## Activity:
For each line in the records that contains "ReactNode", make a copy.

## Recorded information:
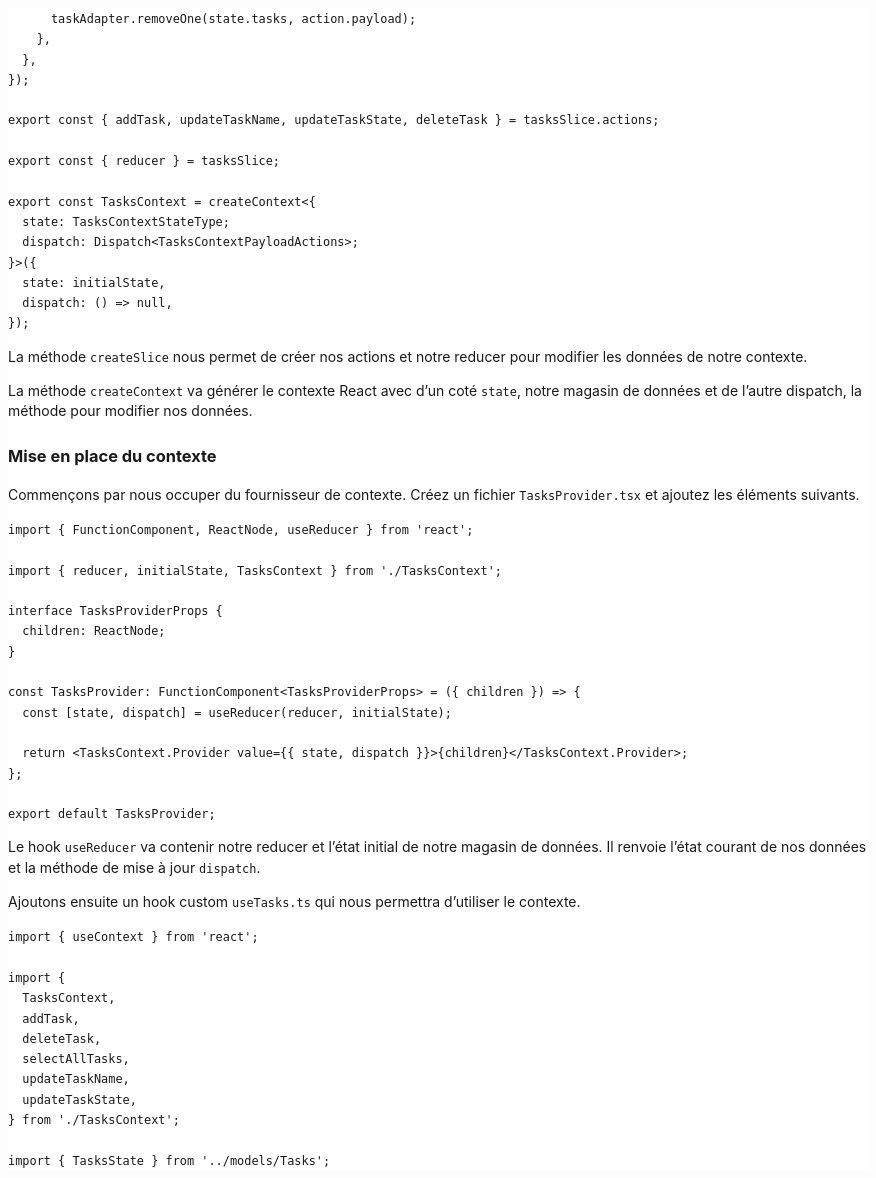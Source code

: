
 ```tsx
      taskAdapter.removeOne(state.tasks, action.payload);
    },
  },
});

export const { addTask, updateTaskName, updateTaskState, deleteTask } = tasksSlice.actions;

export const { reducer } = tasksSlice;

export const TasksContext = createContext<{
  state: TasksContextStateType;
  dispatch: Dispatch<TasksContextPayloadActions>;
}>({
  state: initialState,
  dispatch: () => null,
});
```

La méthode `createSlice` nous permet de créer nos actions et notre reducer pour modifier les données de notre contexte.

La méthode `createContext` va générer le contexte React avec d’un coté `state`, notre magasin de données et de l’autre dispatch, la méthode pour modifier nos données.

### Mise en place du contexte

Commençons par nous occuper du fournisseur de contexte. Créez un fichier `TasksProvider.tsx` et ajoutez les éléments suivants.

```tsx
import { FunctionComponent, ReactNode, useReducer } from 'react';

import { reducer, initialState, TasksContext } from './TasksContext';

interface TasksProviderProps {
  children: ReactNode;
}

const TasksProvider: FunctionComponent<TasksProviderProps> = ({ children }) => {
  const [state, dispatch] = useReducer(reducer, initialState);

  return <TasksContext.Provider value={{ state, dispatch }}>{children}</TasksContext.Provider>;
};

export default TasksProvider;
```

Le hook `useReducer` va contenir notre reducer et l’état initial de notre magasin de données. Il renvoie l’état courant de nos données et la méthode de mise à jour `dispatch`.

Ajoutons ensuite un hook custom `useTasks.ts` qui nous permettra d’utiliser le contexte.

```tsx
import { useContext } from 'react';

import {
  TasksContext,
  addTask,
  deleteTask,
  selectAllTasks,
  updateTaskName,
  updateTaskState,
} from './TasksContext';

import { TasksState } from '../models/Tasks';

```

## Solved problem:
import { FunctionComponent, ReactNode, useReducer } from 'react';
  children: ReactNode;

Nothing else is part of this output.